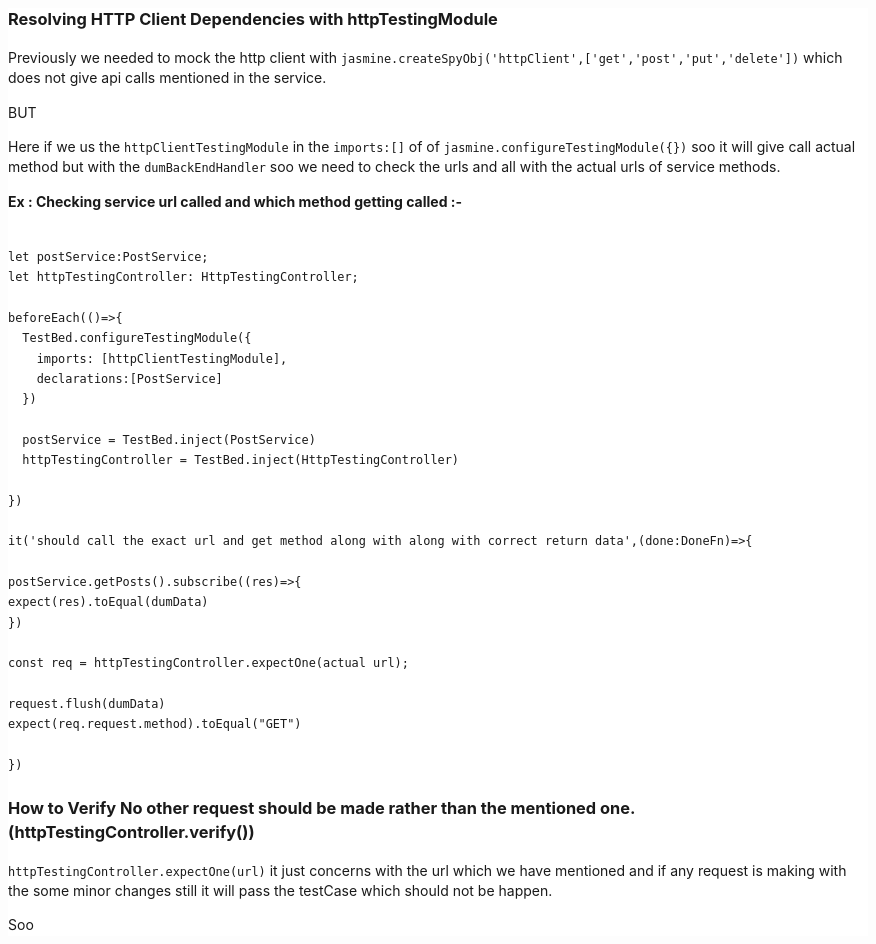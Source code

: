 ### Resolving HTTP Client Dependencies with httpTestingModule

Previously we needed to mock the http client with `jasmine.createSpyObj('httpClient',['get','post','put','delete'])` which does not give api calls mentioned in the service.

BUT

Here if we us the `httpClientTestingModule` in the `imports:[]` of of `jasmine.configureTestingModule({})` soo it will give call actual method but with the `dumBackEndHandler` soo we need to check the urls and all with the actual urls of service methods.

**Ex : Checking service url called and which method getting called :-**

```

let postService:PostService;
let httpTestingController: HttpTestingController;

beforeEach(()=>{
  TestBed.configureTestingModule({
    imports: [httpClientTestingModule],
    declarations:[PostService]
  })

  postService = TestBed.inject(PostService)
  httpTestingController = TestBed.inject(HttpTestingController)

})

it('should call the exact url and get method along with along with correct return data',(done:DoneFn)=>{

postService.getPosts().subscribe((res)=>{
expect(res).toEqual(dumData)
})

const req = httpTestingController.expectOne(actual url);

request.flush(dumData)
expect(req.request.method).toEqual("GET")

})
```

### How to Verify No other request should be made rather than the mentioned one. (httpTestingController.verify())

`httpTestingController.expectOne(url)` it just concerns with the url which we have mentioned and if any request is making with the some minor changes still it will pass the testCase which should not be happen.

Soo
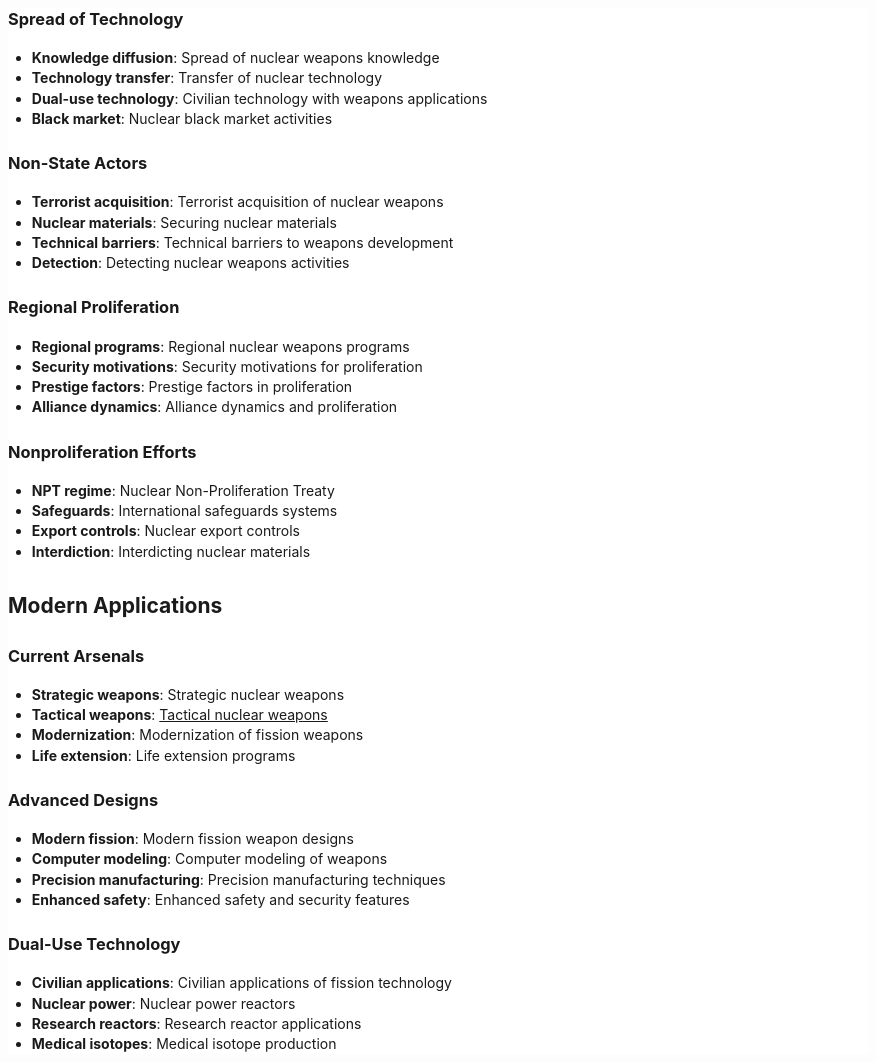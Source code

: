 ### Spread of Technology

- **Knowledge diffusion**: Spread of nuclear weapons knowledge
- **Technology transfer**: Transfer of nuclear technology
- **Dual-use technology**: Civilian technology with weapons applications
- **Black market**: Nuclear black market activities

### Non-State Actors

- **Terrorist acquisition**: Terrorist acquisition of nuclear weapons
- **Nuclear materials**: Securing nuclear materials
- **Technical barriers**: Technical barriers to weapons development
- **Detection**: Detecting nuclear weapons activities

### Regional Proliferation

- **Regional programs**: Regional nuclear weapons programs
- **Security motivations**: Security motivations for proliferation
- **Prestige factors**: Prestige factors in proliferation
- **Alliance dynamics**: Alliance dynamics and proliferation

### Nonproliferation Efforts

- **NPT regime**: Nuclear Non-Proliferation Treaty
- **Safeguards**: International safeguards systems
- **Export controls**: Nuclear export controls
- **Interdiction**: Interdicting nuclear materials

## Modern Applications

### Current Arsenals

- **Strategic weapons**: Strategic nuclear weapons
- **Tactical weapons**: [Tactical nuclear weapons](/terms/weapons-delivery/tactical-nuclear-weapons)
- **Modernization**: Modernization of fission weapons
- **Life extension**: Life extension programs

### Advanced Designs

- **Modern fission**: Modern fission weapon designs
- **Computer modeling**: Computer modeling of weapons
- **Precision manufacturing**: Precision manufacturing techniques
- **Enhanced safety**: Enhanced safety and security features

### Dual-Use Technology

- **Civilian applications**: Civilian applications of fission technology
- **Nuclear power**: Nuclear power reactors
- **Research reactors**: Research reactor applications
- **Medical isotopes**: Medical isotope production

About this exercise ▸ Above are the entries. Quote exactly the lines from the one bearing "- **Black market**: Nuclear" through the one bearing "- **Regional programs**: Regional".

Solved problem ▸
- **Black market**: Nuclear black market activities

### Non-State Actors

- **Terrorist acquisition**: Terrorist acquisition of nuclear weapons
- **Nuclear materials**: Securing nuclear materials
- **Technical barriers**: Technical barriers to weapons development
- **Detection**: Detecting nuclear weapons activities

### Regional Proliferation

- **Regional programs**: Regional nuclear weapons programs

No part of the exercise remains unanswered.